児太郎、勘九郎、玉三郎、梅枝、七之助 2016年12月

翌年、児太郎後援会の集まりで児太郎本人にサインをお願いしたら、左端の自分のところに小さいサインをしてくれました。その奥ゆかしさにおきぬ&おせつはクラクラっとしました。

さて、今月の「男女道成寺」は、勘九郎と右近です。二人は再従兄弟ですが、母系の親戚なので歌舞伎のお家が異なり、今まで共演することがなかった。二人とも踊りの巧者なので、本当に楽しみでした。勘九郎はBSドラマ「中村仲蔵」前編で血みどろの顔を見たばかりでしたから、白拍子の衣装で端正で上品なお顔を見た瞬間に「これを見るだけで価値がある」と感激。右近は最初白拍子ですが、男であることがバレてお着替えをして登場し、三つ面踊りを披露します。猿之助に習ったのでしょう。猿之助みたいでした。しょっちゅうドヤ顔。そして、勘九郎と並んで踊るのが嬉しくて仕方ないようで、二人同時の海老反りあたりからバネが効いて跳ねていました。勘九郎は終始落ち着いて、動きはきっかり、胸に恨みを秘めた女のオーラでした。

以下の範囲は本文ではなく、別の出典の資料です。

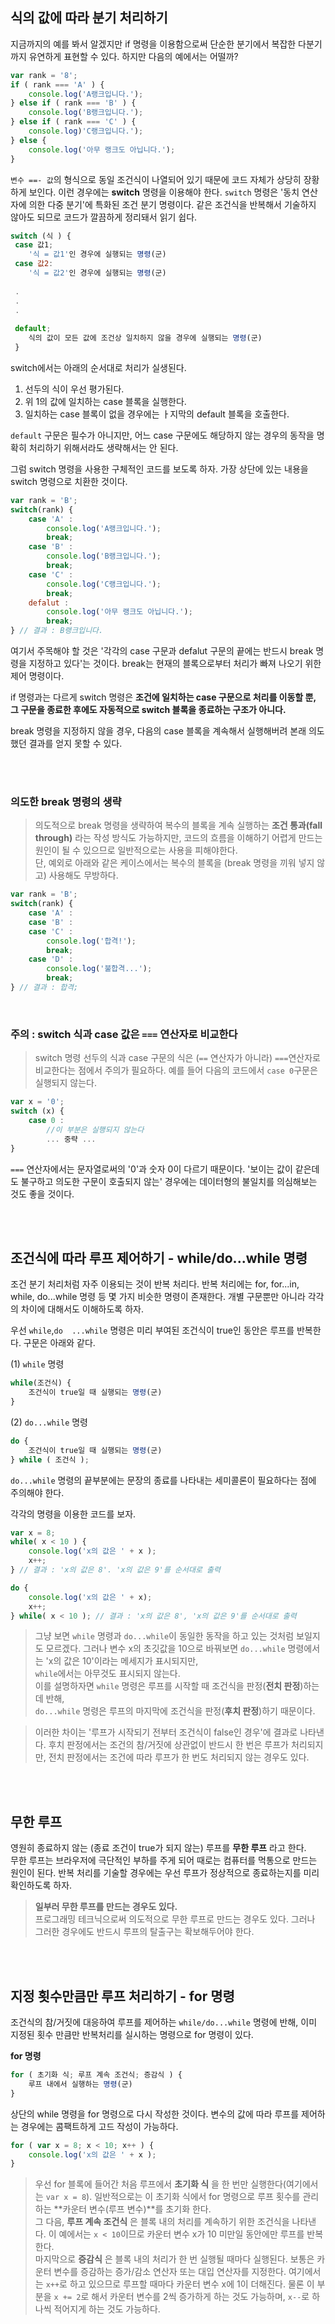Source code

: ## 식의 값에 따라 분기 처리하기
지금까지의 예를 봐서 알겠지만 if 명령을 이용함으로써 단순한 분기에서 복잡한 다분기까지 유연하게 표현할 수 있다. 하지만 다음의 예에서는 어떨까?

```javascript
var rank = '8';
if ( rank === 'A' ) {
	console.log('A랭크입니다.');
} else if ( rank === 'B' ) {
	console.log('B랭크입니다.');
} else if ( rank === 'C' ) {
	console.log)'C랭크입니다.');
} else {
	console.log('아무 랭크도 아닙니다.');
}
```

`변수 ==- 값`의 형식으로 동일 조건식이 나열되어 있기 때문에 코드 자체가 상당히 장황하게 보인다. 이런 경우에는 **switch** 명령을 이용해야 한다. `switch` 명령은 '동치 연산자에 의한 다중 분기'에 특화된 조건 분기 명령이다. 같은 조건식을 반복해서 기술하지 않아도 되므로 코드가 깔끔하게 정리돼서 읽기 쉽다.

```javascript
switch (식 ) {
 case 값1;
 	'식 = 값1'인 경우에 실행되는 명령(군)
 case 값2:
 	'식 = 값2'인 경우에 실행되는 명령(군)
 
 .
 .
 .
 
 default;
 	식의 값이 모든 값에 조건상 일치하지 않을 경우에 실행되는 명령(군)
 }
```

switch에서는 아래의 순서대로 처리가 실생된다.

1. 선두의 식이 우선 평가된다.
2. 위 1의 값에 일치하는 case 블록을 실행한다.
3. 일치하는 case 블록이 없을 경우에는 ㅏ지막의 default 블록을 호출한다.

`default` 구문은 필수가 아니지만, 어느 case 구문에도 해당하지 않는 경우의 동작을 명확히 처리하기 위해서라도 생략해서는 안 된다.

그럼 switch 명령을 사용한 구체적인 코드를 보도록 하자. 가장 상단에 있는 내용을 switch 명령으로 치환한 것이다.

```javascript
var rank = 'B';
switch(rank) {
	case 'A' :
		console.log('A랭크입니다.');
		break;
	case 'B' :
		console.log('B랭크입니다.');
		break;
	case 'C' :
		console.log('C랭크입니다.');
		break;
	defalut :
		console.log('아무 랭크도 아닙니다.');
		break;
} // 결과 : B랭크입니다.
```

여기서 주목해야 할 것은 '각각의 case 구문과 defalut 구문의 끝에는 반드시 break 명령을 지정하고 있다'는 것이다. break는 현재의 블록으로부터 처리가 빠져 나오기 위한 제어 명령이다.

if 명령과는 다르게 switch 명령은 **조건에 일치하는 case 구문으로 처리를 이동할 뿐, 그 구문을 종료한 후에도 자동적으로 switch 블록을 종료하는 구조가 아니다.**

break 명령을 지정하지 않을 경우, 다음의 case 블록을 계속해서 실행해버려 본래 의도했던 결과를 얻지 못할 수 있다.

<br/><br/>

### 의도한 break 명령의 생략
>의도적으로 break 명령을 생략하여 복수의 블록을 계속 실행하는 **조건 통과(fall through)** 라는 작성 방식도 가능하지만, 코드의 흐름을 이해하기 어렵게 만드는 원인이 될 수 있으므로 일반적으로는 사용을 피해야한다.<br/>
단, 예외로 아래와 같은 케이스에서는 복수의 블록을 (break 명령을 끼워 넣지 않고) 사용해도 무방하다.

```javascript
var rank = 'B';
switch(rank) {
	case 'A' :
	case 'B' :
	case 'C' :
		console.log('합격!');
		break;
	case 'D' :
		console.log('불합격...');
		break;
} // 결과 : 합격;
```

<br/>

### 주의 : switch 식과 case 값은 `===` 연산자로 비교한다
>switch 명령 선두의 식과 case 구문의 식은 (`==` 연산자가 아니라) `===`연산자로 비교한다는 점에서 주의가 필요하다.
예를 들어 다음의 코드에서 `case 0`구문은 실행되지 않는다.

```javascript
var x = '0';
switch (x) {
	case 0 :
		//이 부분은 실행되지 않는다	
		... 중략 ...
}
```

`===` 연산자에서는 문자열로써의 '0'과 숫자 0이 다르기 때문이다. '보이는 값이 같은데도 불구하고 의도한 구문이 호출되지 않는' 경우에는 데이터형의 불일치를 의심해보는 것도 좋을 것이다.

<br/><br/>

## 조건식에 따라 루프 제어하기 - while/do...while 명령
조건 분기 처리처럼 자주 이용되는 것이 반복 처리다. 반복 처리에는 for, for...in, while, do...while 명령 등 몇 가지 비슷한 명령이 존재한다. 개별 구문뿐만 아니라 각각의 차이에 대해서도 이해하도록 하자.

우선 `while`,`do	...while` 명령은 미리 부여된 조건식이 true인 동안은 루프를 반복한다. 구문은 아래와 같다.

(1) `while` 명령

```javascript
while(조건식) {
	조건식이 true일 때 실행되는 명령(군)
}
```

(2) `do...while`	명령

```javascript
do {
	조건식이 true일 때 실행되는 명령(군)
} while ( 조건식 );
```

`do...while` 명령의 끝부분에는 문장의 종료를 나타내는 세미콜론이 필요하다는 점에 주의해야 한다.

각각의 명령을 이용한 코드를 보자.

```javascript
var x = 8;
while( x < 10 ) {
	console.log('x의 값은 ' + x );
	x++;
} // 결과 : 'x의 값은 8'. 'x의 값은 9'를 순서대로 출력
```

```javascript
do {
	console.log('x의 값은 ' + x);
	x++;
} while( x < 10 ); // 결과 : 'x의 값은 8', 'x의 값은 9'를 순서대로 출력
```

>그냥 보면 `while` 명령과 `do...while`이 동일한 동작을 하고 있는 것처럼 보일지도 모르겠다. 
>그러나 변수 x의 초깃값을 10으로 바꿔보면  `do...while` 명령에서는 'x의 값은 10'이라는 메세지가 표시되지만, <br/>
>`while`에서는 아무것도 표시되지 않는다.<br/>
이를 설명하자면 `while` 명령은 루프를 시작할 때 조건식을 판정(**전치 판정**)하는 데 반해, <br/>
`do...while` 명령은 루프의 마지막에 조건식을 판정(**후치 판정**)하기 때문이다.

>이러한 차이는 '루프가 시작되기 전부터 조건식이 false인 경우'에 결과로 나타낸다. 후치 판정에서는 조건의 참/거짓에 상관없이 반드시 한 번은 루프가 처리되지만, 전치 판정에서는 조건에 따라 루프가 한 번도 처리되지 않는 경우도 있다.

<br/><br/>

## 무한 루프
영원히 종료하지 않는 (종료 조건이 true가 되지 않는) 루프를 **무한 루프** 라고 한다.<br/>
무한 루프는 브라우저에 극단적인 부하를 주게 되어 때로는 컴퓨터를 먹통으로 만드는 원인이 된다. 반복 처리를 기술할 경우에는 우선 루프가 정상적으로 종료하는지를 미리 확인하도록 하자.
>**일부러 무한 루프를 만드는 경우도 있다.** <br/>
>프로그래밍 테크닉으로써 의도적으로 무한 루프로 만드는 경우도 있다. 그러나 그러한 경우에도 반드시 루프의 탈출구는 확보해두어야 한다.

<br/><br/>

## 지정 횟수만큼만 루프 처리하기 - for 명령
조건식의 참/거짓에 대응하여 루프를 제어하는 `while/do...while` 명령에 반해, 이미 지정된 횟수 만큼만 반복처리를 실시하는 명령으로 for 명령이 있다.

**for 명령**

```javascript
for ( 초기화 식; 루프 계속 조건식; 증감식 ) {
	루프 내에서 실행하는 명령(군)
}
```

상단의 while 명령을 for 명령으로 다시 작성한 것이다. 변수의 값에 따라 루프를 제어하는 경우에는 콤팩트하게 고드 작성이 가능하다.

```javascript
for ( var x = 8; x < 10; x++ ) {
	console.log('x의 값은 ' + x );
}
```

>우선 for 블록에 들어간 처음 루프에서 **초기화 식** 을 한 번만 실행한다(여기에서는 `var x = 8`). 일반적으로는 이 초기화 식에서 for 명령으로 루프 횟수를 관리하는 **카운터 변수(루프 변수)**를 초기화 한다.<br/>
그 다음, **루프 계속 조건식** 은 블록 내의 처리를 계속하기 위한 조건식을 나타낸다. 이 예에서는 `x < 10`이므로 카운터 변수 x가 10 미만일 동안에만 루프를 반복한다. <br/>
마지막으로 **증감식** 은 블록 내의 처리가 한 번 실행될 때마다 실행된다. 보통은 카운터 변수를 증감하는 증가/감소 연산자 또는 대입 연산자를 지정한다. 여기에서는 `x++`로 하고 있으므로 루프할 때마다 카운터 변수 x에 1이 더해진다. 물론 이 부분을 `x += 2`로 해서 카운터 변수를 2씩 증가하게 하는 것도 가능하며, `x--`로 하나씩 적어지게 하는 것도 가능하다.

ロビーで右近ママとお会いしたのでご挨拶し「ケンケン、あんなに嬉しそうに踊って良いんでしょうか?」とつい言ってしまいました。右近ママは「張り切ってるの。大張り切りが止まらない!」とおっしゃいました。「大張り切り」!確かに!

コメント (3)
  1. えの字 より:

    せの字~!
    現在上演中、12月大歌舞伎「男女道成寺」、5年前の「五人娘道成寺」を交えてのお話とても興味深く拝読‼お江戸凱旋の喜び伝わります。歌舞伎座へ行きたくなりますね。うっかりしました…BSドラマ「中村仲蔵」前編見逃していました後編は必ずや!

  2. 外山節子 より:

    えの字〜!

    コメントをありがとうございます。1年10ヶ月ぶりの木挽町でした。中村仲蔵の前編、ダビングしますね。絶対に見てもらいたいから。番組最後のクレジットが出るでしょう。そこで、勘九郎が監督のリクエストに応えて「モダンダンス風」に踊ります。これがね、Kカンパニーより、モーリス・ベジャールより凄いのです。勘九郎、a born dancerです。

  3. えの字 より:

    a born dancer 勘九郎楽しみです!!中村屋踊りの筋が良い事は脈々と勘三郎へと引き継がていますね。